Depending on materials in your trans, and average climate conditions any of the fluids mentioned are feasible.
Myself, in hotter climates I might use 90wt and in Alaska I might use ATF.
It all depends on how the trans works with which fluid.
If you use ATF and you have crunching on shifts, then try gear oil instead.
It can be a trial and error process, but the fluid recommended by the rebuilder is always the best to try first.

Oh, and 3-1/2 sounds about right as already mentioned.
 
7.0 pints US is listed in the 69 FSM, for short tails.

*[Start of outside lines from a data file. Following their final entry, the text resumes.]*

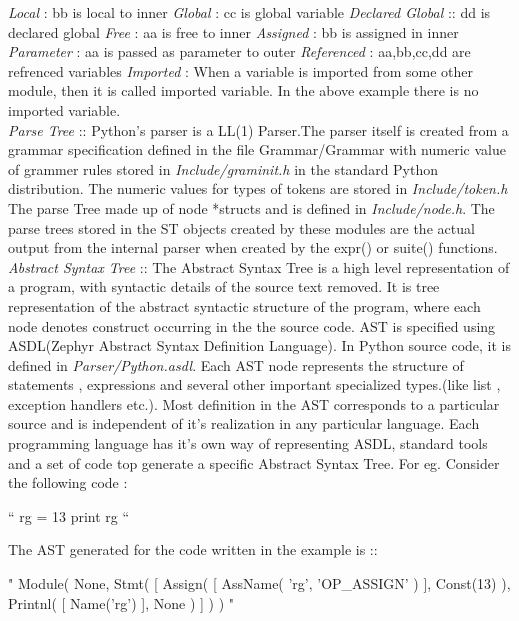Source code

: \textit{Local} : bb is local to inner 
\textit{Global} : cc is global variable
\textit{Declared Global} :: dd is declared global
\textit{Free} : aa is free to inner
\textit{Assigned }: bb is assigned in inner
\textit{Parameter} : aa is passed as parameter to outer
\textit{Referenced} : aa,bb,cc,dd are refrenced variables
\textit{Imported} : When a variable is imported from some other module, then it is called imported variable. In the above example there is no imported variable.
\\
\linebreak
\textit{Parse Tree}	::	Python's parser is a LL(1) Parser.The parser itself is created from a grammar specification defined in the file Grammar/Grammar with numeric value of grammer rules stored in \textit{Include/graminit.h} in the standard Python distribution. The numeric values for types of tokens are stored in \textit{Include/token.h} The parse Tree made up of node *structs and is defined in \textit{Include/node.h}. The parse trees stored in the ST objects created by these modules are the actual output from the internal parser when created by the expr() or suite()  functions.
\\
\linebreak
\textit{Abstract Syntax Tree }	::	The Abstract Syntax Tree is a high level representation of a program, with syntactic details of the source text removed. It is tree representation of the abstract syntactic structure of the program, where each node denotes construct occurring in the the source code. AST is specified using ASDL(Zephyr Abstract Syntax Definition Language). 
In Python source code, it is defined in \textit{Parser/Python.asdl}. Each AST node represents the structure of statements , expressions and several other important specialized types.(like list , exception handlers etc.).  Most definition in the AST corresponds to a particular source and is independent of it's realization in any particular language. Each programming language has it's own way of representing ASDL, standard tools and a set of code top generate a specific Abstract Syntax Tree.
For eg. Consider the following code :
\begin{code}
“
rg = 13
print rg
“
\end{code}
\pagebreak
The AST generated for the code written in the example is ::
\begin{code}
"
Module(
	None, 
	Stmt(
		[
			Assign(
				[
					AssName(
							'rg', 'OP\_ASSIGN'
						)
				], 
				Const(13)
		 	      ), 
			Printnl(
				[
					Name('rg')
				], 
			None
			       )
		]
	    )
      )
" 
\end{code}

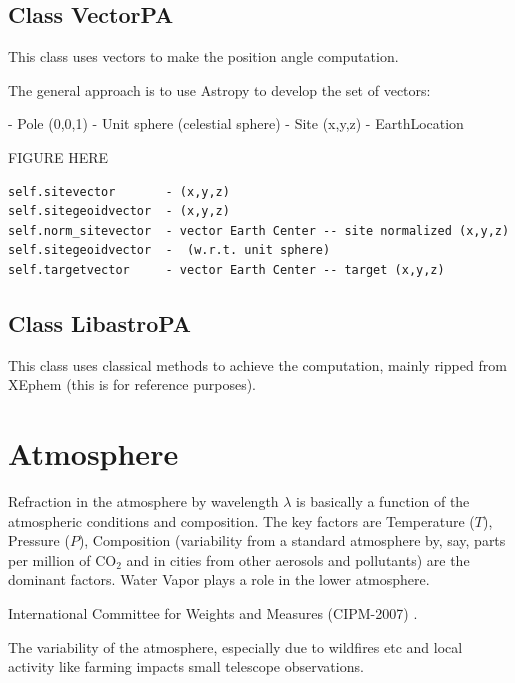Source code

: \documentclass[letter,11pt,oneside]{article}
\begin{document}
\subsection{Class VectorPA}

This class uses vectors to make the position angle computation.

The general approach is to use Astropy to develop the set
of vectors:

- Pole (0,0,1) - Unit sphere (celestial sphere)
- Site (x,y,z) - EarthLocation

FIGURE HERE

\begingroup \fontsize{10pt}{10pt}
\selectfont
\begin{verbatim} 
self.sitevector       - (x,y,z)
self.sitegeoidvector  - (x,y,z)
self.norm_sitevector  - vector Earth Center -- site normalized (x,y,z)
self.sitegeoidvector  -  (w.r.t. unit sphere)
self.targetvector     - vector Earth Center -- target (x,y,z)
\end{verbatim}
\endgroup


\subsection{Class LibastroPA}

This class uses classical methods to achieve the computation,
mainly ripped from XEphem (this is for reference purposes).

\section{Atmosphere}

Refraction in the atmosphere by wavelength $\lambda$ is basically
a function of the atmospheric conditions and composition. The key
factors are Temperature ($T$), Pressure ($P$), Composition (variability
from a standard atmosphere by, say, parts per million of CO$_{2}$ and
in cities from other aerosols and pollutants) are the dominant
factors. Water Vapor plays a role in the lower atmosphere.

International Committee for Weights and Measures (CIPM-2007) \cite{CIPM-2007}.

The variability of the atmosphere, especially due to wildfires etc and
local activity like farming impacts small telescope observations.
\end{document}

Mine woks best with 100% ATF, but I changed to 50% 80/90 gear oil, cuz I felt so sorry for the cluster pin, the highest wearing item in the box, when abused like I do.
In the 273-vert, I'd run 100% DExtron, cuz the wear on the pin will likely not be an issue.
And that's my opinion.......But I agreed with d55dave in post #6
 
Memory lane is open. Back in '68 I swapped out the factory 90w for Mopars' High Performance Manual Transmission Lubricant. It looks like ATF but is made from Sperm Whale oil. There was an immediate improvement in shifting. Others did use ATF. This did not cause oil leaks. I still have 4-quarts of whale oil. They are for display only, now I use synthetic.

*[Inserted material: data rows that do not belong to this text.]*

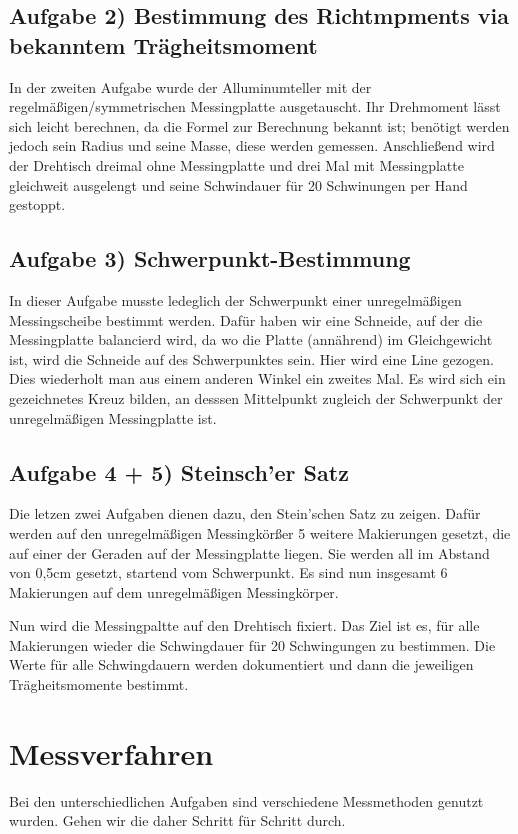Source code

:\subsection*{Aufgabe 2) Bestimmung des Richtmpments via bekanntem Trägheitsmoment}
In der zweiten Aufgabe wurde der Alluminumteller mit der regelmäßigen/symmetrischen Messingplatte ausgetauscht. 
Ihr Drehmoment lässt sich leicht berechnen, da die Formel zur Berechnung bekannt ist; 
benötigt werden jedoch sein Radius und seine Masse, diese werden gemessen. 
Anschließend wird der Drehtisch dreimal ohne Messingplatte und drei Mal mit Messingplatte gleichweit ausgelengt 
und seine Schwindauer für 20 Schwinungen per Hand gestoppt. 

\subsection*{Aufgabe 3) Schwerpunkt-Bestimmung}
In dieser Aufgabe musste ledeglich der Schwerpunkt einer unregelmäßigen Messingscheibe bestimmt werden.
Dafür haben wir eine Schneide, auf der die Messingplatte balancierd wird, da wo die Platte (annährend) im Gleichgewicht ist,
wird die Schneide auf des Schwerpunktes sein. Hier wird eine Line gezogen. Dies wiederholt man aus einem anderen Winkel ein zweites Mal.
Es wird sich ein gezeichnetes Kreuz bilden, an desssen Mittelpunkt zugleich der Schwerpunkt der unregelmäßigen Messingplatte ist.

\subsection*{Aufgabe 4 + 5) Steinsch'er Satz}
Die letzen zwei Aufgaben dienen dazu, den Stein'schen Satz zu zeigen. Dafür werden auf den unregelmäßigen Messingkörßer
5 weitere Makierungen gesetzt, die auf einer der Geraden auf der Messingplatte liegen. Sie werden all im Abstand von 0,5cm gesetzt, startend vom Schwerpunkt.
Es sind nun insgesamt 6 Makierungen auf dem unregelmäßigen Messingkörper. 

Nun wird die Messingpaltte auf den Drehtisch fixiert. 
Das Ziel ist es, für alle Makierungen wieder die Schwingdauer für 20 Schwingungen zu bestimmen. 
Die Werte für alle Schwingdauern werden dokumentiert und dann die jeweiligen Trägheitsmomente bestimmt.

\section{Messverfahren}
Bei den unterschiedlichen Aufgaben sind verschiedene Messmethoden genutzt wurden. Gehen wir die daher Schritt für Schritt durch.
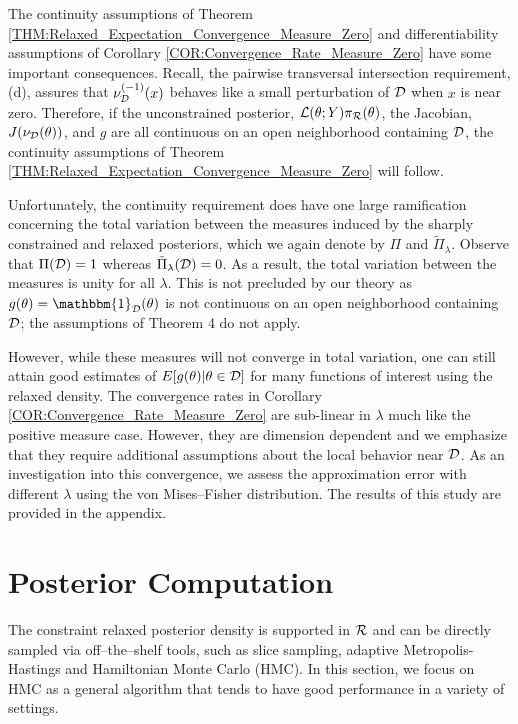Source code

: \documentclass[10pt,fleqn]{article}
\DeclareMathOperator{\1}{\mathbbm{1}} \DeclareMathOperator{\bigO}{\mc O}
\begin{document}
The continuity assumptions of Theorem \ref{THM:Relaxed_Expectation_Convergence_Measure_Zero} and differentiability assumptions of Corollary \ref{COR:Convergence_Rate_Measure_Zero} have some important consequences.  Recall, the pairwise transversal intersection requirement, (d), assures that $\nu_{\mathcal{D}}^{(-1)}(x)$ behaves like a small perturbation of $\mathcal{D}$ when $x$ is near zero. Therefore, if the unconstrained posterior, $\mathcal{L}(\theta;Y)\pi_{\mathcal{R}}(\theta)$, the Jacobian, $J(\nu_{\mathcal{D}}(\theta))$, and $g$ are all continuous on an open neighborhood containing $\mathcal{D}$, the continuity assumptions of Theorem \ref{THM:Relaxed_Expectation_Convergence_Measure_Zero} will follow.

Unfortunately, the continuity requirement does have one large ramification concerning the total variation between the measures induced by the sharply constrained and relaxed posteriors, which we again denote by $\Pi$ and $\tilde{\Pi}_{\lambda}$. Observe that $\Pi(\mathcal{D}) = 1$ whereas $\tilde{\Pi}_\lambda(\mathcal{D}) = 0$. As a result, the total variation between the measures is unity for all $\lambda$. This is not precluded by our theory as $g(\theta)=\mathbbm{1}_{\mc D}(\theta)$ is not continuous on an open neighborhood containing $\mathcal{D}$; the assumptions of Theorem 4 do not apply.  

However, while these measures will not converge in total variation, one can still attain good estimates of $E[g(\theta)|\theta\in\mathcal{D}]$ for many functions of interest using the relaxed density.
The convergence rates in Corollary \ref{COR:Convergence_Rate_Measure_Zero} are sub-linear in $\lambda$ much like the positive measure case. However, they are dimension dependent and we emphasize that they require additional assumptions about the local behavior near $\mathcal{D}$. As an investigation into this convergence, we assess the approximation error with different $\lambda$ using the von Mises--Fisher distribution. The results of this study are provided in the appendix. 


\section{Posterior Computation}

The constraint relaxed posterior density is supported in $\mathcal{R}$ and can be directly
sampled via off--the--shelf tools, such as slice
sampling, adaptive Metropolis-Hastings and Hamiltonian Monte Carlo (HMC).
In this section, we focus on HMC as a general algorithm that tends to have good 
performance in a variety of settings.
\end{document}
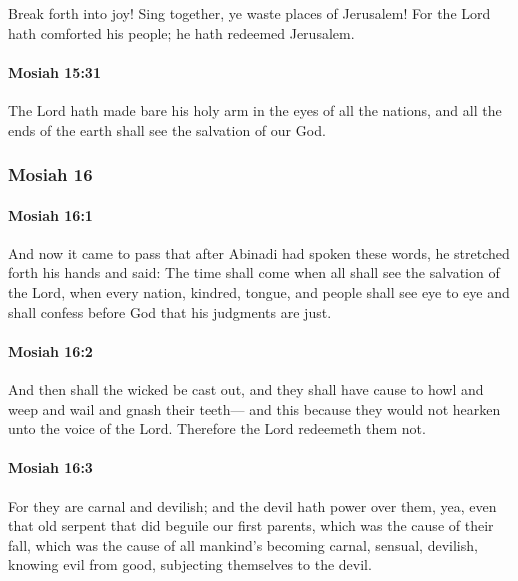 			Break forth into joy!
			Sing together, ye waste places of Jerusalem!
			For the Lord hath comforted his people;
			he hath redeemed Jerusalem.

		\paragraph{Mosiah 15:31} %
			\label{MOSIAH-15-31}

			The Lord hath made bare his holy arm in the eyes of all the nations,
			and all the ends of the earth shall see the salvation of our God.
			
	\subsubsection{Mosiah 16} %
		\label{MOSIAH-16}
		
		\paragraph{Mosiah 16:1} %
			\label{MOSIAH-16-1}

			And now it came to pass that after Abinadi had spoken these words,
			he stretched forth his hands and said:
			The time shall come when all shall see the salvation of the Lord,
			when every nation, kindred, tongue, and people shall see eye to eye
			and shall confess before God that his judgments are just.

		\paragraph{Mosiah 16:2} %
			\label{MOSIAH-16-2}

			And then shall the wicked be cast out,
			and they shall have cause to howl and weep and wail and gnash their teeth---
			and this because they would not hearken unto the voice of the Lord.
			Therefore the Lord redeemeth them not.

		\paragraph{Mosiah 16:3} %
			\label{MOSIAH-16-3}

			For they are carnal and devilish;
			and the devil hath power over them,
			yea, even that old serpent that did beguile our first parents,
			which was the cause of their fall,
			which was the cause of all mankind's becoming carnal, sensual, devilish,
			knowing evil from good,
			subjecting themselves to the devil.

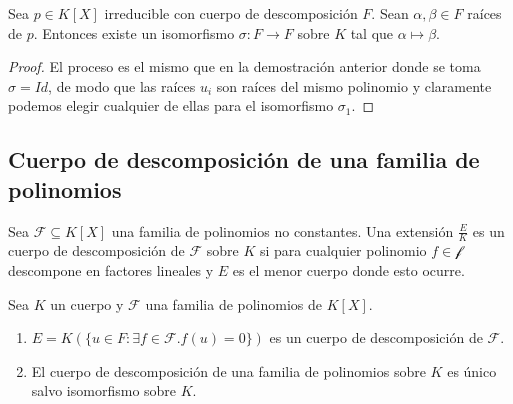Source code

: \begin{corollary}
Sea $p \in K[X]$ irreducible con cuerpo de descomposición $F$. Sean $\alpha,\beta \in F$ raíces de $p$. Entonces existe un isomorfismo $\sigma:F \to F$ sobre $K$ tal que $\alpha \mapsto \beta$. 
\end{corollary}
\begin{proof}
El proceso es el mismo que en la demostración anterior donde se toma $\sigma = Id$, de modo que las raíces $u_i$ son raíces del mismo polinomio y claramente podemos elegir cualquier de ellas para el isomorfismo $\sigma_1$.
\end{proof}

\subsection{Cuerpo de descomposición de una familia de polinomios}

\begin{definition}
Sea $\mathcal{F} \subseteq K[X]$ una familia de polinomios no constantes. Una extensión $\frac{E}{K}$ es un cuerpo de descomposición de $\mathcal{F}$ sobre $K$ si para cualquier polinomio $f \in \mathcal{f}$ descompone en factores lineales y $E$ es el menor cuerpo donde esto ocurre.
\end{definition}

\begin{proposition}
Sea $K$ un cuerpo y $\mathcal{F}$ una familia de polinomios de $K[X]$.

\begin{enumerate}
\item $E = K(\{u \in F:\exists f \in \mathcal{F}. f(u) = 0\})$ es un cuerpo de descomposición de $\mathcal{F}$.
\item El cuerpo de descomposición de una familia de polinomios sobre $K$ es único salvo isomorfismo sobre $K$.  
\end{enumerate}
\end{proposition}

If that's the same stuff I used it smelled real, real funky. Back in the day Japanese dirt bikes cam with some kind of fish/whale oil in the forks. That stunk too.
 
Lucas 75w-90 here. If possible you can get a hose that will go onto the end of the quart jug and i filled mine through the shift boot hole with good results, its a pita either way
 
Using 90W, you might experience hard shifting in cold weather until it warms up a little. I run 50W motor oil in the Borg Warner T-18 4 speed in my 75 F250.......like the book says. Mine is hard to make that first 1-2 shift in cold weather. I haven't tried ATF, although I am sure it would work well.

I have heard good things about the Pennzoil Synchro-mesh stuff. We sell it at work and people say it's very good. Probably the best of both worlds, so to speak.

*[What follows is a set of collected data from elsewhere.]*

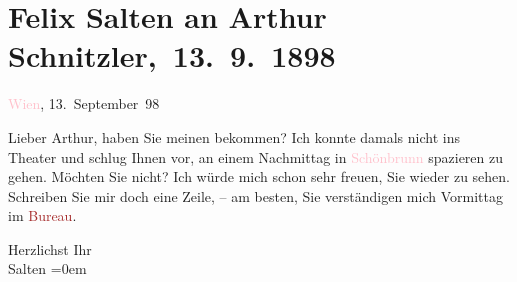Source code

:

\renewcommand{\erwaehnteInstitutionen}{Institutionen: Wiener Allgemeine Zeitung}
\renewcommand{\erwaehnteOrte}{Orte: Schlosspark Schönbrunn, Wien}
\renewcommand{\erwaehnteWerke}{}
\section[ Felix Salten an Arthur Schnitzler, 13. 9. 1898]{Felix Salten an Arthur Schnitzler, 13. 9. 1898}
\nopagebreak{}
\rehead{ }\normalsize\beginnumbering{}
\toendnotes[C]{\smallbreak\pagebreak[2]}
\toendnotes[C]{\smallbreak}
\pstart
           \raggedleft{}{\pb}\textcolor{pink}{Wien}{}\ledrightnote{\textcolor{pink}{Wien}}, 13. September 98\pend
           
\pstart
           Lieber Arthur, haben Sie meinen \label{K_L03283-1v}\label{K_L03283-1h} bekommen? Ich konnte damals nicht ins Theater und schlug Ihnen vor, an einem
               Nachmittag in \textcolor{pink}{Schönbrunn}{}\ledrightnote{\textcolor{pink}{Schlosspark Schönbrunn}} spazieren zu gehen.
               Möchten Sie nicht? Ich würde mich schon sehr freuen, Sie wieder zu sehen. Schreiben
               Sie mir doch eine Zeile, – am besten, Sie verständigen mich Vormittag im
                  \textcolor{brown}{Bureau}{}\ledrightnote{{$\rightarrow$}\textcolor{brown}{Wiener Allgemeine Zeitung}}.\pend
           
\pstart
           Herzlichst Ihr {\\[\baselineskip]}\spacefill\mbox{Salten}\pend
           \leftskip=0em{}\endnumbering{}  
      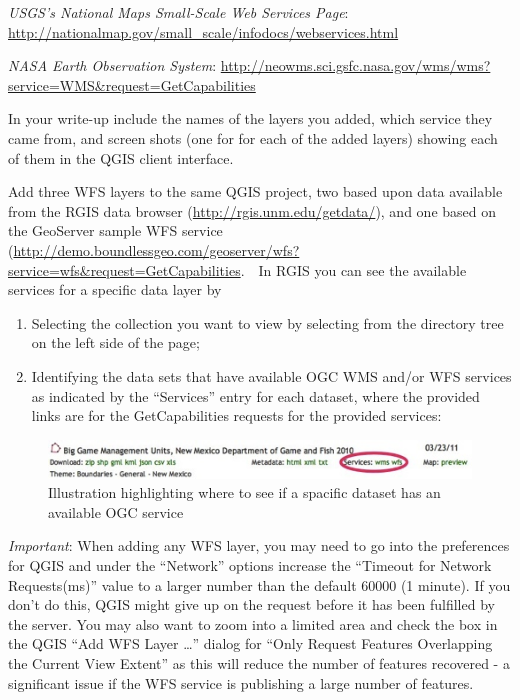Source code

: \documentclass[]{book}
\begin{document}
\emph{USGS's National Maps \emph{Small-Scale Web Services} Page}:
\url{http://nationalmap.gov/small_scale/infodocs/webservices.html}

\emph{NASA Earth Observation System}:
\url{http://neowms.sci.gsfc.nasa.gov/wms/wms?service=WMS\&request=GetCapabilities}

In your write-up include the names of the layers you added, which
service they came from, and screen shots (one for for each of the added
layers) showing each of them in the QGIS client interface.

Add three WFS layers to the same QGIS project, two based upon data
available from the RGIS data browser
(\url{http://rgis.unm.edu/getdata/}), and one based on the GeoServer
sample WFS service
(\url{http://demo.boundlessgeo.com/geoserver/wfs?service=wfs\&request=GetCapabilities}.
  In RGIS you can see the available services for a specific data layer
by

\begin{enumerate}
\def\labelenumi{\arabic{enumi}.}
\item
  Selecting the collection you want to view by selecting from the
  directory tree on the left side of the page;
\item
  Identifying the data sets that have available OGC WMS and/or WFS
  services as indicated by the ``Services'' entry for each dataset,
  where the provided links are for the GetCapabilities requests for the
  provided services:
\end{enumerate}

\begin{figure}[htbp]
\centering
\includegraphics{images/RGIS_OGCLinkScreenshot.jpg}
\caption{Illustration highlighting where to see if a spacific dataset
has an available OGC service}
\end{figure}

\emph{Important}: When adding any WFS layer, you may need to go into the
preferences for QGIS and under the ``Network'' options increase the
``Timeout for Network Requests(ms)'' value to a larger number than the
default 60000 (1 minute). If you don't do this, QGIS might give up on
the request before it has been fulfilled by the server. You may also
want to zoom into a limited area and check the box in the QGIS ``Add WFS
Layer \ldots{}'' dialog for ``Only Request Features Overlapping the
Current View Extent'' as this will reduce the number of features
recovered - a significant issue if the WFS service is publishing a large
number of features.
\end{document}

Modern lubricants have really come a very long way. I am sure you'll have no trouble finding something that will work well.
 
Another vote here for Pennzoil Syncromesh.
In my stock '72 4 speed synthetic caused the gears to clash.
With the Pennzoil, it shifts great.
And that disappointed me because i'm a synthetic oil type of guy!
I guess it was too slippery for the stock syncros.
I have used ATF in the winter and it works well in cold (40 below) weather, but that was years ago................
 
I spent a lotta time and effort in an attempt to mod my brass and or cones to be able to use synthetic.......all to no avail.
I cut channels, grooves, and deglazed the cones, and even bias rough polished the cones, to the point that,on the bench, the slightest pressure locked the brass to the cones. And it was all for nothing. That trans was out and in, at least three times, in one week. In the end I went 50/50,ATF/85W
In the end I street slick-shifted it, problem solved. Shifts like lightning now at up to 7200, the highest I have tested; and best of all;no more missed shifts...at all, since 2004, ever!